YOUR TASK:
For this exercise, output every line of the data as it stands.

EXCERPTED RECORDS:
# # # # #
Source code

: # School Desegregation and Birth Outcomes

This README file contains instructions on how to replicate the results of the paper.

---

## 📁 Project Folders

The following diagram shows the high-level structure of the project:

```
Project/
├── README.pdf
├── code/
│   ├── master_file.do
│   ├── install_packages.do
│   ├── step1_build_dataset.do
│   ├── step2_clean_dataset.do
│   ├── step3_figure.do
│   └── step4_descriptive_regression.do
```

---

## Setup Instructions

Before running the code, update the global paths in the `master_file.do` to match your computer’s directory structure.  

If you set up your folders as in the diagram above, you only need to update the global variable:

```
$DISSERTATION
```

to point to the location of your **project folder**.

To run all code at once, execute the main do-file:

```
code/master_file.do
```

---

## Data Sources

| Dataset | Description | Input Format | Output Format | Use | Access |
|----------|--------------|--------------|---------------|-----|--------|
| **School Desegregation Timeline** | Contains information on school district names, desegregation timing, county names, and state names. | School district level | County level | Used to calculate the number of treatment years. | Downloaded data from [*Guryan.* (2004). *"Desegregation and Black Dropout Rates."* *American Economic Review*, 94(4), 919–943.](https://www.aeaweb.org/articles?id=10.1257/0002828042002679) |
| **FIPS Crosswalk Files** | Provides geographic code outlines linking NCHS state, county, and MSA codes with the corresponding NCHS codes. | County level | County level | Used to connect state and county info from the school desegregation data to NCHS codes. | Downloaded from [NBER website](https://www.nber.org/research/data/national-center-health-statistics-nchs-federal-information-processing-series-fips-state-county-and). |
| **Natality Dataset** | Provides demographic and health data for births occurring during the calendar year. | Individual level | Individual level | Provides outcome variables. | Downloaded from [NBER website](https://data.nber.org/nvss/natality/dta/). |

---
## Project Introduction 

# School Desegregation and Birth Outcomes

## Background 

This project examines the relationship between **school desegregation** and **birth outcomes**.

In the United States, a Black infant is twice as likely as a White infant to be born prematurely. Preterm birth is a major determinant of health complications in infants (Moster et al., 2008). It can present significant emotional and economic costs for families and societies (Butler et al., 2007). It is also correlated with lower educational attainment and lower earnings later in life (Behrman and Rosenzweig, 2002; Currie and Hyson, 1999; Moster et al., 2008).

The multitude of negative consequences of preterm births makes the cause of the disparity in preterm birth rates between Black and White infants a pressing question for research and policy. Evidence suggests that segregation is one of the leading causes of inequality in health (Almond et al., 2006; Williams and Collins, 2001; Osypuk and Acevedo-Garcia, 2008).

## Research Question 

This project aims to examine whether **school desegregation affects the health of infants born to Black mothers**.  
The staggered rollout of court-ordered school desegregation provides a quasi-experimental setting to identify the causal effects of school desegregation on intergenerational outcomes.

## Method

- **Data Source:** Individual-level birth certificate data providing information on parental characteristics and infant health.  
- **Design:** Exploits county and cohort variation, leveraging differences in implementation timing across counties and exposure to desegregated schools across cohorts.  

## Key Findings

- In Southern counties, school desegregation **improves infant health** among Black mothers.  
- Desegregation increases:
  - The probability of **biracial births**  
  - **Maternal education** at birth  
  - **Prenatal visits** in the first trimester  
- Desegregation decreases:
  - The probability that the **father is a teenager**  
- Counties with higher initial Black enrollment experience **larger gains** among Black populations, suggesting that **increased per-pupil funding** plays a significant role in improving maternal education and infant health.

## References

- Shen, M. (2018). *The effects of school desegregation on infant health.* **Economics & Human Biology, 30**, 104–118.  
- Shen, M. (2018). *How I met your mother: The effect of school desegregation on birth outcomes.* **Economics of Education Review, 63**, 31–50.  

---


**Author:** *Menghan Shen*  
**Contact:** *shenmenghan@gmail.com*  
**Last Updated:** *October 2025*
# # # # #
ANSWER TO THIS TASK:
Source code

: # School Desegregation and Birth Outcomes

This README file contains instructions on how to replicate the results of the paper.

---

## 📁 Project Folders

The following diagram shows the high-level structure of the project:

```
Project/
├── README.pdf
├── code/
│   ├── master_file.do
│   ├── install_packages.do
│   ├── step1_build_dataset.do
│   ├── step2_clean_dataset.do
│   ├── step3_figure.do
│   └── step4_descriptive_regression.do
```

---

## Setup Instructions

Before running the code, update the global paths in the `master_file.do` to match your computer’s directory structure.  

If you set up your folders as in the diagram above, you only need to update the global variable:

```
$DISSERTATION
```

to point to the location of your **project folder**.

To run all code at once, execute the main do-file:

```
code/master_file.do
```

---

## Data Sources

| Dataset | Description | Input Format | Output Format | Use | Access |
|----------|--------------|--------------|---------------|-----|--------|
| **School Desegregation Timeline** | Contains information on school district names, desegregation timing, county names, and state names. | School district level | County level | Used to calculate the number of treatment years. | Downloaded data from [*Guryan.* (2004). *"Desegregation and Black Dropout Rates."* *American Economic Review*, 94(4), 919–943.](https://www.aeaweb.org/articles?id=10.1257/0002828042002679) |
| **FIPS Crosswalk Files** | Provides geographic code outlines linking NCHS state, county, and MSA codes with the corresponding NCHS codes. | County level | County level | Used to connect state and county info from the school desegregation data to NCHS codes. | Downloaded from [NBER website](https://www.nber.org/research/data/national-center-health-statistics-nchs-federal-information-processing-series-fips-state-county-and). |
| **Natality Dataset** | Provides demographic and health data for births occurring during the calendar year. | Individual level | Individual level | Provides outcome variables. | Downloaded from [NBER website](https://data.nber.org/nvss/natality/dta/). |

---
## Project Introduction 

# School Desegregation and Birth Outcomes

## Background 

This project examines the relationship between **school desegregation** and **birth outcomes**.

In the United States, a Black infant is twice as likely as a White infant to be born prematurely. Preterm birth is a major determinant of health complications in infants (Moster et al., 2008). It can present significant emotional and economic costs for families and societies (Butler et al., 2007). It is also correlated with lower educational attainment and lower earnings later in life (Behrman and Rosenzweig, 2002; Currie and Hyson, 1999; Moster et al., 2008).

The multitude of negative consequences of preterm births makes the cause of the disparity in preterm birth rates between Black and White infants a pressing question for research and policy. Evidence suggests that segregation is one of the leading causes of inequality in health (Almond et al., 2006; Williams and Collins, 2001; Osypuk and Acevedo-Garcia, 2008).

## Research Question 

This project aims to examine whether **school desegregation affects the health of infants born to Black mothers**.  
The staggered rollout of court-ordered school desegregation provides a quasi-experimental setting to identify the causal effects of school desegregation on intergenerational outcomes.

## Method

- **Data Source:** Individual-level birth certificate data providing information on parental characteristics and infant health.  
- **Design:** Exploits county and cohort variation, leveraging differences in implementation timing across counties and exposure to desegregated schools across cohorts.  

## Key Findings

- In Southern counties, school desegregation **improves infant health** among Black mothers.  
- Desegregation increases:
  - The probability of **biracial births**  
  - **Maternal education** at birth  
  - **Prenatal visits** in the first trimester  
- Desegregation decreases:
  - The probability that the **father is a teenager**  
- Counties with higher initial Black enrollment experience **larger gains** among Black populations, suggesting that **increased per-pupil funding** plays a significant role in improving maternal education and infant health.

## References

- Shen, M. (2018). *The effects of school desegregation on infant health.* **Economics & Human Biology, 30**, 104–118.  
- Shen, M. (2018). *How I met your mother: The effect of school desegregation on birth outcomes.* **Economics of Education Review, 63**, 31–50.  

---


**Author:** *Menghan Shen*  
**Contact:** *shenmenghan@gmail.com*  
**Last Updated:** *October 2025*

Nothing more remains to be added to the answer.